Years ago, a regular at Grace Church offered the observation that he “didn’t want to be there when Bob Malm leaves.” While I am confident that he does not consider Bob Malm to be a narcissist, nor given it a whole lot of thought, he stumbled onto something. Instinctively, he recognized that, after years of Bob Malm’s self-centered antics and manipulation of members and the vestry, taking Bob out of the mix will result in bedlam. And on that score, that individual is spot on.
As is typical in such situations, far too many parishioners regard their goal as meeting Bob’s approval. Indeed, as one former assistant rector put it, “There is such a sense of shame among those women when something goes wrong at the altar guild.” That’s both telling and appalling, for serving God should never come with shame. Yet the altar guild acts like an organizational narcissist, worried above all about how things look, and protecting its perceived collective interests, versus attending to the common good of the parish.
How does the altar guild enforce its priorities? By treating any perceived deviation as grounds for shunning, ostracism, and criticism. Hardly indicative that its true purpose is serving God.
Similarly, both the choir and the vestry far too often engage in bad behavior when members feel threatened. The same is true for church staff, which historically has had no issue with yelling at church members or otherwise engaging in inappropriate conduct.

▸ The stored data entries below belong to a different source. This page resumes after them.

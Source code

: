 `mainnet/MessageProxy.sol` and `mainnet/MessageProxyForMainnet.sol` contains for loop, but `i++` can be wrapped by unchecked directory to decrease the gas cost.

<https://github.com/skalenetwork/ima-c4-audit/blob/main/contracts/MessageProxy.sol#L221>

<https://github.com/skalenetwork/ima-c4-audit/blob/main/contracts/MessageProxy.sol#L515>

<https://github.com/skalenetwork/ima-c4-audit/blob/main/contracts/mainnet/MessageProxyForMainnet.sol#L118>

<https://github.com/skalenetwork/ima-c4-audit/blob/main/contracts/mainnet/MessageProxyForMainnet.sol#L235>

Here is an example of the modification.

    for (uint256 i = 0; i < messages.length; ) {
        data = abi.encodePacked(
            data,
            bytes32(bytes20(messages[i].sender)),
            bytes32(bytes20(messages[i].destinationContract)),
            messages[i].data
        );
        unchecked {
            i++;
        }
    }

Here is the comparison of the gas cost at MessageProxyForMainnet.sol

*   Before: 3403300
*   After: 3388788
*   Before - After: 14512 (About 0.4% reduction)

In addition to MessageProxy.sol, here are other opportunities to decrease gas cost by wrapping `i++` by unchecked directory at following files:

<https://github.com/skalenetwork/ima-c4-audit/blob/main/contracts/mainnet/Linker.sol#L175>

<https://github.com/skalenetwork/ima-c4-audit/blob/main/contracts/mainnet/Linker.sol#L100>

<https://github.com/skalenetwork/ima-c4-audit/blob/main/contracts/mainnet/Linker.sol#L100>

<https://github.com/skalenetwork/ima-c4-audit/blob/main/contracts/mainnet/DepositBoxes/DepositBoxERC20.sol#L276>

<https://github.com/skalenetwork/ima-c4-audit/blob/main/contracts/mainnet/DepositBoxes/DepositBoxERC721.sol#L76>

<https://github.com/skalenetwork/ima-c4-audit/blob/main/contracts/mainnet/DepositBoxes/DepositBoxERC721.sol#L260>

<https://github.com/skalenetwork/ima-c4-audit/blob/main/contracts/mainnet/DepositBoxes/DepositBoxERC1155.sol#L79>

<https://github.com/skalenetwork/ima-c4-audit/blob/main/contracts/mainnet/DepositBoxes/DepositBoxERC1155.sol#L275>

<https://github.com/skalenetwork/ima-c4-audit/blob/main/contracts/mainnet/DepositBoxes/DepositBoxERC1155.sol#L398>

Nor are church members generally immune from these trends. Whether it’s gossiping about one member’s alleged penile implant, issues within Bob Malm’s family, or married members who are rumored to be conducting homosexual affairs on the side, things get ugly right beneath the surface. And of course, there are issues like Lisa Medley’s disclosure of confidential giving, documented on The Wartburg Watch, that underscore just how toxic the parish really is. Moreover, members feel it is their prerogative to wade into conflict and punish the person they believe is the offender by gossip, bullying, and social exclusion. (Yes, I am referring inter alia to Alison Campbell, Jan Spence, and Lisa Medley.)
So, from this ugly mix, the Perjurer-in-Chief, Bob Malm, is set to leave. His departure will set in motion a jockeying for power at every level. As part of this, whoever the interim is will face strong headwinds, including both being compared to Bob Malm, and when he or she does stuff that varies with “the way we’ve always done things,” being confronted with the bullying, shunning, and other misconduct that is part and parcel of life at Grace Church.
This underscores the larger issue, which is that church members will need to explore the promise and problems of Bob Malm’s tenure with the parish. Doing so will face tremendous resistance, as the traditional way the parish handles such things is to ignore them and shove them under the rug. So the problem is two-fold: Both unlearning harmful approaches to dealing with conflict, and then dealing with the underlying issues themselves. And keep in mind that these issues have had 30 years to fester; unlearning them won’t happen in three weeks, or even three years.
Then there’s the ethical component of parish life. Grace is a church is which it’s okay for the rector to commit perjury, to subpoena the dying, to file false police reports, and to engage in truly ugly rhetoric. With Jeff Chiow and Bob Malm as role models, it’s difficult to know even where to begin. Certainly, the legacy they leave serves as a dismal role model for children, and it’s going to be difficult to attract new church members with this as part of the church’s history. And Jeff remains active at the parish, which means he undoubtedly will try to defend and justify his actions, despite the damage they have caused to the parish.
Giving also wil be an issue. With more than 1/3 of pledging units gone, the remaining donors have stepped up their giving. But time and demographics are running against the parish, and the church has never understood that in order to grow, you have to make a commitment to grow.
Nor does the parish have a vision of the future. Yes, members jealously guard their prerogatives and the things that are important to them, but beyond that, the church has an entirely tactical worldview. Even the HVAC project was simply ignored until events forced the church’s hand, despite the fact that there have been dozens of warning signs in recent years. So the church will have to decide whether it wants to grow, and what it wants to be in its future, or it can continue on in swimming in its ever smaller stained glass cesspool, blissfully unaware that the waters are toxic and it is slowly. So, this will be a point of contention, but the good old days of living for today are fast coming to a close.
Of course, all this change means that members will revert to type, so conflict will loom large during the coming year. As a result, both attendance and giving likely will decline, and some members who leave during the coming months will never return.
Will Grace Church make it? There’s reason to doubt it.
But no matter how things pan out, there will be some serious fireworks in the year ahead.